My SaaS startup is considering implementing a new sign-up procedure, but we're worried about security and false accounts.
The problem is that there is a delay between sign up and use, which is definitley a leak in our funnel.
Proposed New Method
We get a lot of spam from our contact form and free trial form now. Is there any increased risk of the new method vs. the old method? Does anyone have experience transitioning from one to the other?
How come a captcha and an email with activation link don't work anymore? I suggest these 2 things - they are a de-facto standard, used by virtually all major sites.
I understand the desire to block auto signup spam, but what type of security risk are you concerned about that wouldn't be there already with a captcha solution? Sure, the user isn't validated - but i don't believe that your solution would have the same problem as a forum looking to minimize viagra spam postings would.
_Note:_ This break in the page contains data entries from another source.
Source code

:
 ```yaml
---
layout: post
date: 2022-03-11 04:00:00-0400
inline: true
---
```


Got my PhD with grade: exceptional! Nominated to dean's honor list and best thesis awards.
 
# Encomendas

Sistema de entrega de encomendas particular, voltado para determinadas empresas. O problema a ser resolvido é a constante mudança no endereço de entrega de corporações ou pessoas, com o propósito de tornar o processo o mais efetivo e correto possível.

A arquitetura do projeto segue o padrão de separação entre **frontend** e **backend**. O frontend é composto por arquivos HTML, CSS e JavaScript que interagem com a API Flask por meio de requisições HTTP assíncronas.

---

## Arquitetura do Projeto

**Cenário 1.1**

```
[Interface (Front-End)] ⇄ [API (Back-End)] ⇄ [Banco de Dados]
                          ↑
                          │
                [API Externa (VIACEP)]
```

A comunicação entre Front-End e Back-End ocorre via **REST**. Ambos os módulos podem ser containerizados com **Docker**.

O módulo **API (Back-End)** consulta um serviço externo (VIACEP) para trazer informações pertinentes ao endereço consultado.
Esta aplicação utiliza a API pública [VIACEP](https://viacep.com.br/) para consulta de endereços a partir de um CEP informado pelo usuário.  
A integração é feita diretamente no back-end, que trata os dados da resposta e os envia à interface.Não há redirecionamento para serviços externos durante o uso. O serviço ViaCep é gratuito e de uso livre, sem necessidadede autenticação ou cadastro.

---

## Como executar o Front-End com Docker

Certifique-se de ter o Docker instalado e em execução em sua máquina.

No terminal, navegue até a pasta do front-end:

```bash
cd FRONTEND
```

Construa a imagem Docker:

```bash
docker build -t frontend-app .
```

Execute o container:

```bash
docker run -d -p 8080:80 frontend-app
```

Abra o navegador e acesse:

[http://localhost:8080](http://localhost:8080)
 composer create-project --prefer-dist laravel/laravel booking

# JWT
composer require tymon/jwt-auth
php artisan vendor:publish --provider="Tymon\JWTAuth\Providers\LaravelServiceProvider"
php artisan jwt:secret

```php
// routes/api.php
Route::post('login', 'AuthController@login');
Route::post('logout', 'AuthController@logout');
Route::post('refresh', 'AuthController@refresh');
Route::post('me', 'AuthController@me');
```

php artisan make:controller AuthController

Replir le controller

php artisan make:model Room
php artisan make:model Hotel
There was a good conversation about this topic - captcha vs email conversation vs none which may be of use.
Is there a way to allow people to experience the product without signing up? Then after entering in information they have to create an account to save it? I don't know if this is a valid approach for your offering, but it does work with some companies - once you've entered in some info to see how it works, you are more compelled to create an account to save your work.
Once could incorporate some form robot anti-spam techniques like bad behaviour to minimize your exposure, then integrate a manual validation process via mechanical turk to keep the list scrubbed.
You definitely need to automate this process. You should be able to find several libraries for using a confirmation email process to activate the account. This is very common, automated and pretty reliable. Captcha is another option that can be used in addition to the email confirmation.